- [Data for review]:
____________________
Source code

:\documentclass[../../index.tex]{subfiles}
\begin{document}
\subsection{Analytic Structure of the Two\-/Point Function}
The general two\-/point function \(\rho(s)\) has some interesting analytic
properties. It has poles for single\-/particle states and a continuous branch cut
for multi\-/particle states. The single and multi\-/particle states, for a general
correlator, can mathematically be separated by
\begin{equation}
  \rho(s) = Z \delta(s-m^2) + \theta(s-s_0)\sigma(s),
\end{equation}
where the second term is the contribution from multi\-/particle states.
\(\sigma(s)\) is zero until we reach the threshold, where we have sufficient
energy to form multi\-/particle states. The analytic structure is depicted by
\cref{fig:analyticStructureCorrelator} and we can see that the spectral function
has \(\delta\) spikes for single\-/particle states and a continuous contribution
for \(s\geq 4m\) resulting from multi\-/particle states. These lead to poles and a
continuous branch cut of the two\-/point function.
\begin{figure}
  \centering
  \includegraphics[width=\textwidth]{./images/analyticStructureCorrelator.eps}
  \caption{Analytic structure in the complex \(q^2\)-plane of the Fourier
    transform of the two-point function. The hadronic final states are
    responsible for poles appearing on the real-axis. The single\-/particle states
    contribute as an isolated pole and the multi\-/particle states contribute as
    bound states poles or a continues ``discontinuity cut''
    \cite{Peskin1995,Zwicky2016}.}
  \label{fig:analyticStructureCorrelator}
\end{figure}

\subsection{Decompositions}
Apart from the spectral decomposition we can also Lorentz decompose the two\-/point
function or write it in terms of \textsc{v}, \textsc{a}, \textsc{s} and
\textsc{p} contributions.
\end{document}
____________________
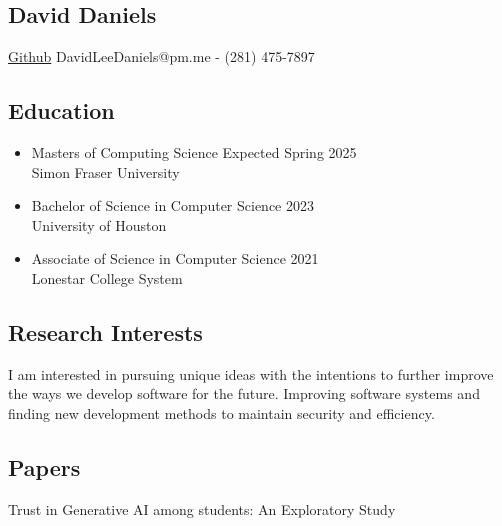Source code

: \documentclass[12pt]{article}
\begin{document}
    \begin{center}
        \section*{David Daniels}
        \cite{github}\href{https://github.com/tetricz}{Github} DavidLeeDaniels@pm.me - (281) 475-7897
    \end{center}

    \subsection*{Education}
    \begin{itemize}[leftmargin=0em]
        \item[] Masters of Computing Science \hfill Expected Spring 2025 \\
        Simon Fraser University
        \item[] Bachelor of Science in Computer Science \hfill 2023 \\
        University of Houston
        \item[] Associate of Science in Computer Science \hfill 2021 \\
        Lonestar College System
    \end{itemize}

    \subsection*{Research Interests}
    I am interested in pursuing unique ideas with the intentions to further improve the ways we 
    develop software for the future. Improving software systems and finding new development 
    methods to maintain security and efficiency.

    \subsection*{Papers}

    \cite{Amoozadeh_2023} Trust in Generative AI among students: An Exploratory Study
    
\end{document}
____________________
- [Work order]: What lines above hold the word "itemize"? List them all.

- [Expected answer]:
    \begin{itemize}[leftmargin=0em]
    \end{itemize}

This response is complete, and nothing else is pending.